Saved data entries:
◇ ◇ ◇ ◇ ◇

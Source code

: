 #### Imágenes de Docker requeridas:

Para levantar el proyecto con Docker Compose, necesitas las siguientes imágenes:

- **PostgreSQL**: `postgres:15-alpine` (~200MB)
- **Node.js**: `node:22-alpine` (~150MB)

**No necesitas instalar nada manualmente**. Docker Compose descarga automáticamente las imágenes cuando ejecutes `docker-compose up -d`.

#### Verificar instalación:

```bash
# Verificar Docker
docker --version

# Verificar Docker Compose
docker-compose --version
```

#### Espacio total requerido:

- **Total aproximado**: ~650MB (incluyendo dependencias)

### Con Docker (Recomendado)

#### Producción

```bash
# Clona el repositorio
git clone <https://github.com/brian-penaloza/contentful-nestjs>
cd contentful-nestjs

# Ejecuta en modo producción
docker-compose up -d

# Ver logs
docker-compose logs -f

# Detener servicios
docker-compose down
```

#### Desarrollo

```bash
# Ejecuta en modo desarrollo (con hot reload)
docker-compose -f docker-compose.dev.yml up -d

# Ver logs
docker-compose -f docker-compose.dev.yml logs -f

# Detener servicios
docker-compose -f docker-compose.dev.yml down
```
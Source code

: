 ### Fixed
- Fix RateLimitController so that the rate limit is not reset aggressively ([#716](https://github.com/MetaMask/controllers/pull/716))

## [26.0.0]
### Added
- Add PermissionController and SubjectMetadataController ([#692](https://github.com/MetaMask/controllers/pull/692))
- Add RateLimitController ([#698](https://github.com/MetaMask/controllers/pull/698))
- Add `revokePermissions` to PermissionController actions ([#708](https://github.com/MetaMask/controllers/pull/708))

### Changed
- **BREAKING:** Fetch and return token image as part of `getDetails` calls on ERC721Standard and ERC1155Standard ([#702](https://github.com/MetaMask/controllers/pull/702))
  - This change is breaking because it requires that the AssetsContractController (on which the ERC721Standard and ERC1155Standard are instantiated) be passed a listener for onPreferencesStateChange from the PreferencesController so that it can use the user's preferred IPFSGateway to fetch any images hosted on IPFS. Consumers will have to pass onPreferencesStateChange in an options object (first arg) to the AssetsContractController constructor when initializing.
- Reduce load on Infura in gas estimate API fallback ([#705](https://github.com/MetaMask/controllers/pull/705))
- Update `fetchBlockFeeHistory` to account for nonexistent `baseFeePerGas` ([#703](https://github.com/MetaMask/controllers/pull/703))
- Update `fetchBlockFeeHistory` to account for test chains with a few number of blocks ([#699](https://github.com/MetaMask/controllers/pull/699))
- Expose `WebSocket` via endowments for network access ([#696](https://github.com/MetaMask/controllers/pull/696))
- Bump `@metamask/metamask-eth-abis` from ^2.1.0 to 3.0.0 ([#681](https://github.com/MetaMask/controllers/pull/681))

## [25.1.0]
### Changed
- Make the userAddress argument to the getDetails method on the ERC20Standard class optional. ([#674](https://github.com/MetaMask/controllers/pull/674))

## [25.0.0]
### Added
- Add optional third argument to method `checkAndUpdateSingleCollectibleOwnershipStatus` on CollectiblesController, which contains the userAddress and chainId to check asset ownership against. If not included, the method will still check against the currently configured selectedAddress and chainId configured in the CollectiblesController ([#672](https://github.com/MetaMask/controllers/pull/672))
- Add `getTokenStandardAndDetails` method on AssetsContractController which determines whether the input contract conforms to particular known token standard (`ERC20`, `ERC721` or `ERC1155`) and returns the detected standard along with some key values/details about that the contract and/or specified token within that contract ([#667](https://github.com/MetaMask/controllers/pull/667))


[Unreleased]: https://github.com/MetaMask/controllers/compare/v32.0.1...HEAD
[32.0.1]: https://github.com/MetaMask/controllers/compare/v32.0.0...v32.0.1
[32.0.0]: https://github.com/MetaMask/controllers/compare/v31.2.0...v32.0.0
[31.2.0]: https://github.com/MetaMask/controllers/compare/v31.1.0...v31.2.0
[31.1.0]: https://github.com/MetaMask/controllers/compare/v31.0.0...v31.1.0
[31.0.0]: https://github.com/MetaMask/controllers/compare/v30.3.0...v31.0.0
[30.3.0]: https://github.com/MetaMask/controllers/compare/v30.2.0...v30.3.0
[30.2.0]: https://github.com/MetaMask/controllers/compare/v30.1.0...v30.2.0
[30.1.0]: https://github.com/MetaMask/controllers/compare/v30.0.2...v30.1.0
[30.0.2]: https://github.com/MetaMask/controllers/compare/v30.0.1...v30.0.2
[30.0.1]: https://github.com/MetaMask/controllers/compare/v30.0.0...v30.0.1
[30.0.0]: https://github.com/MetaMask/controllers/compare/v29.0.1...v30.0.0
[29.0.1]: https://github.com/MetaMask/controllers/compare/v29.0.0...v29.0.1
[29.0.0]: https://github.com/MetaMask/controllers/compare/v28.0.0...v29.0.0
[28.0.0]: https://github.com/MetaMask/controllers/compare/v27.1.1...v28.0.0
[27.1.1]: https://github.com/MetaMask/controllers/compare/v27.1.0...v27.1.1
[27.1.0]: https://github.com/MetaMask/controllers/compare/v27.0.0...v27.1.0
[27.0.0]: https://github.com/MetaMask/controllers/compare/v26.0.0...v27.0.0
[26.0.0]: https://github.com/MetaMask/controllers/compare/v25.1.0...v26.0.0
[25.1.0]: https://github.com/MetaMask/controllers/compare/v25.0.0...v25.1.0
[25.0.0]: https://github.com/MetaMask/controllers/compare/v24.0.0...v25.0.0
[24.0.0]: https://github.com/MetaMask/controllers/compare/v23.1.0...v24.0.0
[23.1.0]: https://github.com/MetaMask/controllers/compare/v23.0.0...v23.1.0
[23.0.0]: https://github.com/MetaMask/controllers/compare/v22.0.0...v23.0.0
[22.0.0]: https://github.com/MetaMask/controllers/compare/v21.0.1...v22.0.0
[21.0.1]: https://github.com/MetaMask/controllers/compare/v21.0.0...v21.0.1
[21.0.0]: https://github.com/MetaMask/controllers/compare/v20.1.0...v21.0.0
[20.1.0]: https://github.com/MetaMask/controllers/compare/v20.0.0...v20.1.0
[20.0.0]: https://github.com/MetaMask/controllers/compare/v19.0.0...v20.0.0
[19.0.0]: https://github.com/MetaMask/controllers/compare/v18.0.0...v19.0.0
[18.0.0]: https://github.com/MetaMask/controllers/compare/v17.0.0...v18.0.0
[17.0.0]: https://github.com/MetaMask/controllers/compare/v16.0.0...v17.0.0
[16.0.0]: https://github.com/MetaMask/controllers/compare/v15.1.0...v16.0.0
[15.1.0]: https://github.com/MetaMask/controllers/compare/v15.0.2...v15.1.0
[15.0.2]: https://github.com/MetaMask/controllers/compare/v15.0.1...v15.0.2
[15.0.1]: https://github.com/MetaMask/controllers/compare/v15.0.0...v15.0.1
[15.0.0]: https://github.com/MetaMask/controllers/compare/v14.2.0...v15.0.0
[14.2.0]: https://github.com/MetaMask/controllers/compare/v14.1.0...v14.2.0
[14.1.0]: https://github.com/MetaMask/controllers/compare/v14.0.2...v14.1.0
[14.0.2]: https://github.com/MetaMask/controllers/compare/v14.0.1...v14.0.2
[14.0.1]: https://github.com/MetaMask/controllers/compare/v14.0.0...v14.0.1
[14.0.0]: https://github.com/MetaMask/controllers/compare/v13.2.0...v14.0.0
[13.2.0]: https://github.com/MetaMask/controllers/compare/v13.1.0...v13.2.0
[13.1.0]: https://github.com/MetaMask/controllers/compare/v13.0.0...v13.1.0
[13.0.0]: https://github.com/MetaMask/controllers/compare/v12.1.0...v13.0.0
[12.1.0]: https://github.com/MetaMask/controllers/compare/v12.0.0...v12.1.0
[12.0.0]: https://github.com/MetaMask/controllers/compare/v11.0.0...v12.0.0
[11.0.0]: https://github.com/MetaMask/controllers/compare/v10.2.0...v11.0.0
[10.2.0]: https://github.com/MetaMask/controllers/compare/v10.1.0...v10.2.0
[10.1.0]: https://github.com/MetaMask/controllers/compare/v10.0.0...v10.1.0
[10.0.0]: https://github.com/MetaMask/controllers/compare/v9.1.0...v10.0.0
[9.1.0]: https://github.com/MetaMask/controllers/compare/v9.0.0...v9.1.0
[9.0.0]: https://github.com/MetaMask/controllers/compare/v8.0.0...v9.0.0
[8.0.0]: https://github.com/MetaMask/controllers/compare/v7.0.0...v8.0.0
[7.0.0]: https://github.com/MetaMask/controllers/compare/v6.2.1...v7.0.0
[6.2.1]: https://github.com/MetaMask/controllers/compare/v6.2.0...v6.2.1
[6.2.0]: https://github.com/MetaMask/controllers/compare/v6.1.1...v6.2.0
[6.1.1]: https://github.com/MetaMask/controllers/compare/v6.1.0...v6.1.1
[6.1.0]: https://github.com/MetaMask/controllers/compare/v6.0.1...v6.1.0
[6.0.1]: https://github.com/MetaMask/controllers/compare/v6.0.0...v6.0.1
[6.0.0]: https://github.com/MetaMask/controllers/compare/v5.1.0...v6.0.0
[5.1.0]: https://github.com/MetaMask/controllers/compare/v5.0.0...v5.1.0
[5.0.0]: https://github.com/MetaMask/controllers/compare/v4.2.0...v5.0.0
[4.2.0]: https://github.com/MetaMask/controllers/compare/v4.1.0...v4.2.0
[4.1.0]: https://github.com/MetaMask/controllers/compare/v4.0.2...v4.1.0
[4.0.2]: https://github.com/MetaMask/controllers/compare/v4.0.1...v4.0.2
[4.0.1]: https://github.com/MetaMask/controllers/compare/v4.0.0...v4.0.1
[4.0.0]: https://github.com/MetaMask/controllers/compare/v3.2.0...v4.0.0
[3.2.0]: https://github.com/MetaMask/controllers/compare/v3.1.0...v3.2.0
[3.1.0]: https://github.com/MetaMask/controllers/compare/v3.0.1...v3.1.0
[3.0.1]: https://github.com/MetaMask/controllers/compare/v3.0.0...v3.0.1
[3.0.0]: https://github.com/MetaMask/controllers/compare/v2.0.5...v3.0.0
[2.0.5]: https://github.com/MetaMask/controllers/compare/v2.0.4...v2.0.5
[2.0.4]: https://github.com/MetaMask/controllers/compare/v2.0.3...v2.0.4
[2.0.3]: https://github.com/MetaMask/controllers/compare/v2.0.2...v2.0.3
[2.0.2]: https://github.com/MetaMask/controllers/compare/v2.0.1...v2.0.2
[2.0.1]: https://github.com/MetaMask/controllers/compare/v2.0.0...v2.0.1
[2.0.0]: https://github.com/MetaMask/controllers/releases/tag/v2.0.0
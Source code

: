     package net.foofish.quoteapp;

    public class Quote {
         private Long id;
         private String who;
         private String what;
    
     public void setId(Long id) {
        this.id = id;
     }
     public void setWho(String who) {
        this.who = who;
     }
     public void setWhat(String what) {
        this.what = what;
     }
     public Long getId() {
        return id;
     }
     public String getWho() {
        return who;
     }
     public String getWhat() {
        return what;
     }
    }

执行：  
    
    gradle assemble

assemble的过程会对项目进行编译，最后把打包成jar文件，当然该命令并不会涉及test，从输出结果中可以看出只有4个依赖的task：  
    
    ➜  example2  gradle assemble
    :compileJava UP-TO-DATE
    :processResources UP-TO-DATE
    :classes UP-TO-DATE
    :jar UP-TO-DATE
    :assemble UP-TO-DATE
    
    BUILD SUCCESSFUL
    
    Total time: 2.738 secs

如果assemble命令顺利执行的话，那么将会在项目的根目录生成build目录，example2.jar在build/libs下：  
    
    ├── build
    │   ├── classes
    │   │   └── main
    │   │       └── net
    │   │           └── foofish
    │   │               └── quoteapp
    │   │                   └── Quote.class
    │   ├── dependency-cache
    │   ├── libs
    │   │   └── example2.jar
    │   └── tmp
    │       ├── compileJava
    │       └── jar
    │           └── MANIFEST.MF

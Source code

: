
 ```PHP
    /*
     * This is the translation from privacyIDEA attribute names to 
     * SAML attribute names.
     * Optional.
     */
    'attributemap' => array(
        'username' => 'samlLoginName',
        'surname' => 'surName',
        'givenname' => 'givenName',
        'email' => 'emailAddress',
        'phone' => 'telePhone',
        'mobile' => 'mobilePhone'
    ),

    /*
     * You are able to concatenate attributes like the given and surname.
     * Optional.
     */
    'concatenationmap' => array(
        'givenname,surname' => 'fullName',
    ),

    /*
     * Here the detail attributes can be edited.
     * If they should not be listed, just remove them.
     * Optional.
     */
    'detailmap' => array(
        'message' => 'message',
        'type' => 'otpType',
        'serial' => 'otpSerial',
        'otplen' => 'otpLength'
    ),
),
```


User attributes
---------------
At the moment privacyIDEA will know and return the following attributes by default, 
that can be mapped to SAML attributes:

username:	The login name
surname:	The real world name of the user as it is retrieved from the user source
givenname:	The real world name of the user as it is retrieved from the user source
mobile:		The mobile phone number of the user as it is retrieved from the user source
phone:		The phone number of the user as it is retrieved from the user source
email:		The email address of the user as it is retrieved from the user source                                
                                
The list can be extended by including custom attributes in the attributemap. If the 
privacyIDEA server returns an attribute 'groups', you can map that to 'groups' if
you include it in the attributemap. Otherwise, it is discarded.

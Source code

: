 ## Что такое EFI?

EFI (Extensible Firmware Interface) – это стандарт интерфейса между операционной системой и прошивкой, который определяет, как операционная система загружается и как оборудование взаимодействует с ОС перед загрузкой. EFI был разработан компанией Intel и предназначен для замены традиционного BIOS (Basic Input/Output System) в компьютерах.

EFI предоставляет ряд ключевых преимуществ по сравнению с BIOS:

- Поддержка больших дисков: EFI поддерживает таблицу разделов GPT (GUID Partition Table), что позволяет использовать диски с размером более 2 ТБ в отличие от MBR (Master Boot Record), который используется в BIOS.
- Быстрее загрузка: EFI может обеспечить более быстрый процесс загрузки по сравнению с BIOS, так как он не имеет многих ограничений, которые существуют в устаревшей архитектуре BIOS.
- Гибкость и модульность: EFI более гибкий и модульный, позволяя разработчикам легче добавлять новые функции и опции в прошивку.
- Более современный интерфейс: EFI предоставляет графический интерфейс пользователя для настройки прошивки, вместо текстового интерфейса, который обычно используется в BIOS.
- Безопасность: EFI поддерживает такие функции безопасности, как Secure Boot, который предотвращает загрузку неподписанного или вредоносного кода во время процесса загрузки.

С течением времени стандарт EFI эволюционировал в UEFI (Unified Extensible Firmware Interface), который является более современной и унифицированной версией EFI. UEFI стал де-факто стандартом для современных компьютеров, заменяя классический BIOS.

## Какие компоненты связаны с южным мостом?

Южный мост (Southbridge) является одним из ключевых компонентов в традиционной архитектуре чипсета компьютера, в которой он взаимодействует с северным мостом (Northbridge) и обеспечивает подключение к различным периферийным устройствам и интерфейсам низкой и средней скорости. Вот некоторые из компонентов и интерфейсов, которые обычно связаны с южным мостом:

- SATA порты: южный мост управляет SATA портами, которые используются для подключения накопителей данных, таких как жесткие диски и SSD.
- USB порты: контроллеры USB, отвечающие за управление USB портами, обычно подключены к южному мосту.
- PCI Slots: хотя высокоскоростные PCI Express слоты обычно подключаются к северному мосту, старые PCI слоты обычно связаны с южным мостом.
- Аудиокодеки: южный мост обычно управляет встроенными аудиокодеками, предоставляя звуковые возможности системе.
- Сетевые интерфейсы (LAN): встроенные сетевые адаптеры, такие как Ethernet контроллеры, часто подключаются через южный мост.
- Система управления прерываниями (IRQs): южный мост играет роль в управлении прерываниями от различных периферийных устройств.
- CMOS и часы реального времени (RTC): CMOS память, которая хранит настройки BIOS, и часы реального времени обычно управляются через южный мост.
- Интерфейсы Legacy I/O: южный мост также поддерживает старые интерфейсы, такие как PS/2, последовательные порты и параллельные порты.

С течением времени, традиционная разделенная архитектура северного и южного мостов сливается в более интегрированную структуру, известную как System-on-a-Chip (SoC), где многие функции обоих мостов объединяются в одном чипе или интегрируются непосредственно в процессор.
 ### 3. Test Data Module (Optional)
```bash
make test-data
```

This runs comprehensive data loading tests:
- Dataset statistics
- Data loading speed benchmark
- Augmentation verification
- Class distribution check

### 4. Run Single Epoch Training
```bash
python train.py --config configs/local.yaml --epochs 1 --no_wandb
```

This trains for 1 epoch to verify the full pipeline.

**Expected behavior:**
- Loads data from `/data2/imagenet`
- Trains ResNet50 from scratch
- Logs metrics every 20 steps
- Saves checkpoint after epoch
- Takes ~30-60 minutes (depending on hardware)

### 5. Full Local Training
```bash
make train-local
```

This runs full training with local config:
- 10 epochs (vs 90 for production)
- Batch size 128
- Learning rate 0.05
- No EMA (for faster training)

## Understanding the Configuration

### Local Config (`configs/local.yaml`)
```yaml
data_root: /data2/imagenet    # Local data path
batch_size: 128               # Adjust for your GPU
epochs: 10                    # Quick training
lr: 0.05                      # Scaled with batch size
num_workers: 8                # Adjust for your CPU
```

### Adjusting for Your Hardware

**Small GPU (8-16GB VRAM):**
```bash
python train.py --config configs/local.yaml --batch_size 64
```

◇ ◇ ◇ ◇ ◇

*Task requirements*
Identify each line in the records above that contains the word "Ejecuta", and copy it out in full.

*Output for this exercise*
# Ejecuta en modo producción
# Ejecuta en modo desarrollo (con hot reload)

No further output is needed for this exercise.